This is not charity. This is not open source. This is a straightforward, high-margin software business built on superior technology, aimed at customers who are exhausted by the status quo and have nowhere else to spend their money for the personal computer. Options like Linux or OS/X either lack ease in a central support model or required specific hardware to run out of box.

You would own the first first-party desktop operating system launched in a generation that actually wins on technical merit and user respect, not on vendor lock-ins to a market saturated to 64-bits of a brat that does not clean up after "32- bit extensions and a graphical shell for a 16-bit patch to an 8-bit operating system originally coded for a 4-bit microprocessor, written by a 2-bit company that can 't stand 1-bit of competition."

Someone with the resources, the competitive instinct, and the willingness to negotiate a clean IP package needs only to step forward, secure the rights, fund the final push in partnership with Arca Noae and NetLabs, and if any OS/2 folk are left at IBM, and start regaining on the investment by giving people what they have been begging for since after Windows XP: an operating system that is fast, solid, compatible, and theirs.

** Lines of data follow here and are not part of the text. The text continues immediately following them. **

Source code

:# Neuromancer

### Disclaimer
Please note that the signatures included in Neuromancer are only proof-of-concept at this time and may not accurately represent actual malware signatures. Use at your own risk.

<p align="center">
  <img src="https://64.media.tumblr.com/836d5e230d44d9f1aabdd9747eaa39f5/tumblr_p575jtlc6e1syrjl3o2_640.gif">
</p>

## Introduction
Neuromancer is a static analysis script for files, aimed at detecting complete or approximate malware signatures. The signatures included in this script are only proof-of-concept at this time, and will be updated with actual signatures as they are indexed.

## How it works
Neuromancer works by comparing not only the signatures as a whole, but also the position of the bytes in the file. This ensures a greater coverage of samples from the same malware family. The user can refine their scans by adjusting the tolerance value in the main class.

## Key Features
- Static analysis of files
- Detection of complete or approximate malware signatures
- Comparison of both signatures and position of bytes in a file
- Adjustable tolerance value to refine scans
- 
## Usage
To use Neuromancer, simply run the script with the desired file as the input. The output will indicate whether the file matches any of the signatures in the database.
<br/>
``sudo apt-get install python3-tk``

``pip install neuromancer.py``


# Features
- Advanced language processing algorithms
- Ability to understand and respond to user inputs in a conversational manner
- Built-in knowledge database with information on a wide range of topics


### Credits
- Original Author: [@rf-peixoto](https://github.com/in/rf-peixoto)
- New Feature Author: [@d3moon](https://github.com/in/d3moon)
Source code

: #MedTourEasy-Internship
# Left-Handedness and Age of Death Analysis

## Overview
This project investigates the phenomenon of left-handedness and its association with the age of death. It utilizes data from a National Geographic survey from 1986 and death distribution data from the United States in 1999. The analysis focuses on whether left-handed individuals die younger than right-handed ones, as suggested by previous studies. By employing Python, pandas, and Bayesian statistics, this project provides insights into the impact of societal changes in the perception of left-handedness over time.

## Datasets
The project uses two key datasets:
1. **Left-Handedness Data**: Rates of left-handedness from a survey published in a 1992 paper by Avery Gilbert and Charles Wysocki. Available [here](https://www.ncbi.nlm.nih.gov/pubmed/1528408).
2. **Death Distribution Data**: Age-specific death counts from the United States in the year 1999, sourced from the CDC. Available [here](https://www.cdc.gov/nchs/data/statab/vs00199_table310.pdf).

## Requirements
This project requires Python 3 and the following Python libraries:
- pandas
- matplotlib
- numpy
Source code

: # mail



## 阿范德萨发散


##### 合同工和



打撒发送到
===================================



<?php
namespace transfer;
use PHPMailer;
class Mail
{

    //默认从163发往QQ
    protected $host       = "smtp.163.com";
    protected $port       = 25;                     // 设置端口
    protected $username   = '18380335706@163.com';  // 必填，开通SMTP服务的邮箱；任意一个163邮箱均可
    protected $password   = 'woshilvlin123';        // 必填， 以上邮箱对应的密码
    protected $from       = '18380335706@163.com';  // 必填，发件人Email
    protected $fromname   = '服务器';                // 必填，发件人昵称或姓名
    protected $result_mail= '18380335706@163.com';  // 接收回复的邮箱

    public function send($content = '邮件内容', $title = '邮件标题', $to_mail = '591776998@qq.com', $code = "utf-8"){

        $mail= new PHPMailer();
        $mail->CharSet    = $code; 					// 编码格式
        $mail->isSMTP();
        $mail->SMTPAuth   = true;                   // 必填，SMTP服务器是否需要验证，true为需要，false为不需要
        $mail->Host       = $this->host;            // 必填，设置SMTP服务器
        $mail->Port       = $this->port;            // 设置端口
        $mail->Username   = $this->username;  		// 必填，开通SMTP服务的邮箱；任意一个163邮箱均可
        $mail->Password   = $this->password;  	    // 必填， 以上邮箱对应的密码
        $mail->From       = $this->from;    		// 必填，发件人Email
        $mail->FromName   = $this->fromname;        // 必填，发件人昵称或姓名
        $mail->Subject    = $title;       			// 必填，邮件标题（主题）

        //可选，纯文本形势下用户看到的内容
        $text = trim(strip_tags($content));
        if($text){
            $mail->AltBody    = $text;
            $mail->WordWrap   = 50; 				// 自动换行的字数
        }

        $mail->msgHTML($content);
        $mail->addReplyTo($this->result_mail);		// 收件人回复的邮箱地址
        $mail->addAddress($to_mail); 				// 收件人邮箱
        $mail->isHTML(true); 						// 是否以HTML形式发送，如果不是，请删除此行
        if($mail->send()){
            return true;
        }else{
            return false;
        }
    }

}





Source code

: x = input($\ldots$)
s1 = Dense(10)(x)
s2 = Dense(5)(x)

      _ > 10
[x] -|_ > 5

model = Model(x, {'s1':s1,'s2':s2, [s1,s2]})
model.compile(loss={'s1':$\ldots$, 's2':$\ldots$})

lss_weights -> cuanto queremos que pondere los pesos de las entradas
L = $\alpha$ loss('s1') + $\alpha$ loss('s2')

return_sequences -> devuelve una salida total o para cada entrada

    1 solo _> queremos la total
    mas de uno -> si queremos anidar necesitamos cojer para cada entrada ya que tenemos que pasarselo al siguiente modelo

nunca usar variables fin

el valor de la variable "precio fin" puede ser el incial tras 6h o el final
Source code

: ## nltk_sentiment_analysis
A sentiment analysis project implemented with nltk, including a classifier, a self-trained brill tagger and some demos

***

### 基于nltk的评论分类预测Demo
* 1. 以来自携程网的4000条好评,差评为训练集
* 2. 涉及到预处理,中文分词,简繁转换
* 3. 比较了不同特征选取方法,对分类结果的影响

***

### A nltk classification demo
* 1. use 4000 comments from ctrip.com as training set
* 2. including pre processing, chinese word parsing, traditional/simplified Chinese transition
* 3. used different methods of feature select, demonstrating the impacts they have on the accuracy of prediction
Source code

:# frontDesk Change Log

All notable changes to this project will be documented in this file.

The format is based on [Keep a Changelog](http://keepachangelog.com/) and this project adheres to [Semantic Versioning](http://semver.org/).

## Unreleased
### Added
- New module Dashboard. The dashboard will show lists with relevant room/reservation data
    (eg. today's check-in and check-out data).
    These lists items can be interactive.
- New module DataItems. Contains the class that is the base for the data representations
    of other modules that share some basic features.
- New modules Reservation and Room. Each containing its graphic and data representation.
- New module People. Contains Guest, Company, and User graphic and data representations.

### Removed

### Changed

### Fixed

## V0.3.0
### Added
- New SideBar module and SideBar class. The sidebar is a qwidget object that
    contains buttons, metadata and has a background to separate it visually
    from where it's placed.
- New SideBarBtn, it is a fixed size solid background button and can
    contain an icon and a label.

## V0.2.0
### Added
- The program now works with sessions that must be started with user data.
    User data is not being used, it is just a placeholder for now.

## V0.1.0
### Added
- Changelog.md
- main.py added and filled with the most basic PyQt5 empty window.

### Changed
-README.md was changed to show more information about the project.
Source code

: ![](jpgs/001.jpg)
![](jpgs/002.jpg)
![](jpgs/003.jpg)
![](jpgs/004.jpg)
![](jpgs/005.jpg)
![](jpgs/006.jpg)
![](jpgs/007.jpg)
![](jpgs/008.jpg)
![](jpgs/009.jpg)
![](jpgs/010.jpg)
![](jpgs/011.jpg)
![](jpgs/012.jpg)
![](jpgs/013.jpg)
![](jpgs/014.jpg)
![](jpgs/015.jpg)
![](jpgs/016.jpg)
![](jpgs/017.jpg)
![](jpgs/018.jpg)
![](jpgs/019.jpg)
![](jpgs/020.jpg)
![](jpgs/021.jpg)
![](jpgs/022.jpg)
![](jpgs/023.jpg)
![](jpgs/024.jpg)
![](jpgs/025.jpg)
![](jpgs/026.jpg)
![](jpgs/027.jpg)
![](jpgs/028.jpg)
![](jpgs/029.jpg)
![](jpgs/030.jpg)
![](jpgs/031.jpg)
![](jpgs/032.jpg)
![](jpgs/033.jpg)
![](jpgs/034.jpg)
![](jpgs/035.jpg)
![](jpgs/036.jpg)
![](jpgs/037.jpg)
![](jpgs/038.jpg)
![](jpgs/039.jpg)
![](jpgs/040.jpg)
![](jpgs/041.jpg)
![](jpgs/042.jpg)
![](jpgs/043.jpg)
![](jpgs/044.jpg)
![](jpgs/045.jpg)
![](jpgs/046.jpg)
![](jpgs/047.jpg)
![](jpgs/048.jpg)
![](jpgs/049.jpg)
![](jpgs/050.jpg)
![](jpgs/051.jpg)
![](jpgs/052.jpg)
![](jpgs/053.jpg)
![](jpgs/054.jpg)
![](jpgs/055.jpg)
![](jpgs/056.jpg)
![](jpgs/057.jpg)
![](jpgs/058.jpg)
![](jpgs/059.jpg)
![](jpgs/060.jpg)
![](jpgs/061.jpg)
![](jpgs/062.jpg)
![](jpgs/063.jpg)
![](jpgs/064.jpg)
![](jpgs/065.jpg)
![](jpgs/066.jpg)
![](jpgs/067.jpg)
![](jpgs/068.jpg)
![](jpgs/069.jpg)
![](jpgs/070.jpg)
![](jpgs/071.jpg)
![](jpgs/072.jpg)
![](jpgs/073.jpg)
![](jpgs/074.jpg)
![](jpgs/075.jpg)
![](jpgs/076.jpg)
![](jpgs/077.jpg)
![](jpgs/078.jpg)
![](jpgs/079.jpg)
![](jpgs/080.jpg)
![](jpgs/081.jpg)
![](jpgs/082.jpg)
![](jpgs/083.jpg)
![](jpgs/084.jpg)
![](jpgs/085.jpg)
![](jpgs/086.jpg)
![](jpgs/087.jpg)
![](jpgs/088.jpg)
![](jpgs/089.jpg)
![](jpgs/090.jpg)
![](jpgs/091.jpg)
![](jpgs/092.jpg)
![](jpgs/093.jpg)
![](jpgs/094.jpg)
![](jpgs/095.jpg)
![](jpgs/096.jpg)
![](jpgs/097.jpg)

The monopoly has gone unchallenged for far too long, making Microsoft vulnerable to exploitation for social domination rather than protecting individual freedom. Users deserve an operating system that respects them and lets them actually get to their work, without interruption; without compromises. The technology to build it already exists. It only awaits someone with the ethics, the courage, and the resources to finish what IBM and Microsoft started together in the 1980s—and to do it right this time.

In OS/2 Warp, the only error I got and should ever get is a simple reminder "this file is already saved" when trying to save a text file in 'E.exe' the default editor in OS/2. At least I have some reassurance that my file is not eaten up by some slip in a future AI version of "clippy" over a bug in some cloud syncing bullwinkle, or by some deep state [bad] actor that decides to follow orders to simply not agree with what you do.

The OS/2 community is ready.
The code is waiting.
History can still be corrected.

With utmost respect and hope,

A user who remembers when computing was fast, stable, and ours.